No fancy introduction – no attempted clever word-play. This is another list – and few are bigger than this one in terms of their musical importance and influence.
Between 1963 and 1970, The Beatles released eleven studio albums in the UK. They are listed below in ascending order of merit, with some kind of commentary justifying their relative position.
Naturally – I do not know what I’m talking about and claim no greater insight than my opinion. Maybe you’ll agree with some of it – most likely, you won’t – but maybe you’ll consider the views a bit before leaving in disgust.
Enjoy….
Yellow Submarine (January 1969)
To start (almost) at the end…
Throughout their career, The Beatles were often at, if not the, cutting edge of popular culture, the weren’t just a part of the zeitgeist, they were the zeitgeist.

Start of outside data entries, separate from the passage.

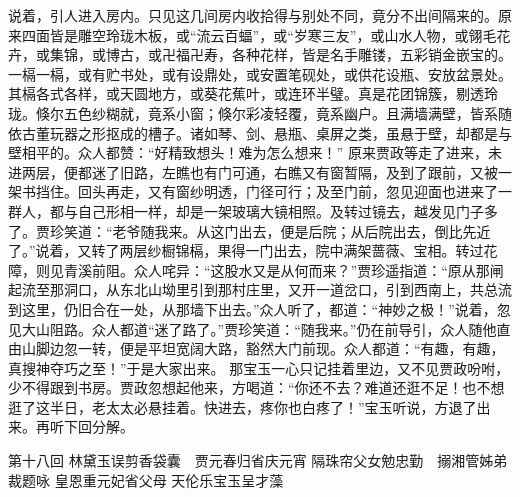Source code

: \documentclass[12pt,oneside]{book}
\begin{document}
说着，引人进入房内。只见这几间房内收拾得与别处不同，竟分不出间隔来的。原来四面皆是雕空玲珑木板，或“流云百蝠”，或“岁寒三友”，或山水人物，或翎毛花卉，或集锦，或博古，或卍福卍寿，各种花样，皆是名手雕镂，五彩销金嵌宝的。一槅一槅，或有贮书处，或有设鼎处，或安置笔砚处，或供花设瓶、安放盆景处。其槅各式各样，或天圆地方，或葵花蕉叶，或连环半璧。真是花团锦簇，剔透玲珑。倏尔五色纱糊就，竟系小窗；倏尔彩凌轻覆，竟系幽户。且满墙满壁，皆系随依古董玩器之形抠成的槽子。诸如琴、剑、悬瓶、桌屏之类，虽悬于壁，却都是与壁相平的。众人都赞：“好精致想头！难为怎么想来！”
原来贾政等走了进来，未进两层，便都迷了旧路，左瞧也有门可通，右瞧又有窗暂隔，及到了跟前，又被一架书挡住。回头再走，又有窗纱明透，门径可行；及至门前，忽见迎面也进来了一群人，都与自己形相一样，却是一架玻璃大镜相照。及转过镜去，越发见门子多了。贾珍笑道：“老爷随我来。从这门出去，便是后院；从后院出去，倒比先近了。”说着，又转了两层纱橱锦槅，果得一门出去，院中满架蔷薇、宝相。转过花障，则见青溪前阻。众人咤异：“这股水又是从何而来？”贾珍遥指道：“原从那闸起流至那洞口，从东北山坳里引到那村庄里，又开一道岔口，引到西南上，共总流到这里，仍旧合在一处，从那墙下出去。”众人听了，都道：“神妙之极！”说着，忽见大山阻路。众人都道“迷了路了。”贾珍笑道：“随我来。”仍在前导引，众人随他直由山脚边忽一转，便是平坦宽阔大路，豁然大门前现。众人都道：“有趣，有趣，真搜神夺巧之至！”于是大家出来。
那宝玉一心只记挂着里边，又不见贾政吩咐，少不得跟到书房。贾政忽想起他来，方喝道：“你还不去？难道还逛不足！也不想逛了这半日，老太太必悬挂着。快进去，疼你也白疼了！”宝玉听说，方退了出来。再听下回分解。




 
第十八回  林黛玉误剪香袋囊　贾元春归省庆元宵
          隔珠帘父女勉忠勤　搦湘管姊弟裁题咏
          皇恩重元妃省父母  天伦乐宝玉呈才藻
\end{document}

This album finds them, at best, chasing their own psychedelic tail and at worst, simply cashing in on the grooviness.
‘All You Need is Love’ stands out alongside the title track in terms of the songs that have endured – but it’s impossible to take ‘Yellow Submarine’ out of its time of creation and see if it stands on pure merit. It doesn’t. Even weirder is the title track – originally appearing on ‘Revolver’ three years earlier. No-one would have thought for an instant that a throwaway ditty of sub-aqua existence could have taken on such a life – but then again, LSD wasn’t quite so popular in 1966
So -released in January 1969 – at the tail end of psychedelia’s sway over certain hearts, minds and central nervous systems, it arrived too late. Whether it needed to arrive at all is debatable.
It’s certainly better than ‘Magical Mystery Tour’ which truly marks the nadir of the Fabs’ career – but as this was released as a double EP in 1967 and not as an album (although purists will argue that an 8-Track option was available) until 1976 – we’re going to discount it from the list. And rightly so.
The Beatles didn’t voice their own characters in the film. This lack of engagement seems to reflect how time and the critical gaze views the album. The late sixties were not devoid of those touched by genius, but it was also populated by chancers who thought that lots of primary colours, swirly animations and Afghan coats were enough to claim validity. This falls into the latter category.
With The Beatles (November 1963)
The ‘difficult’ second album didn’t seem so hard. Released less than 7 months after ‘Please Please Me’, the sophomore LP came quickly on the heels of the debut – but with significantly less quality.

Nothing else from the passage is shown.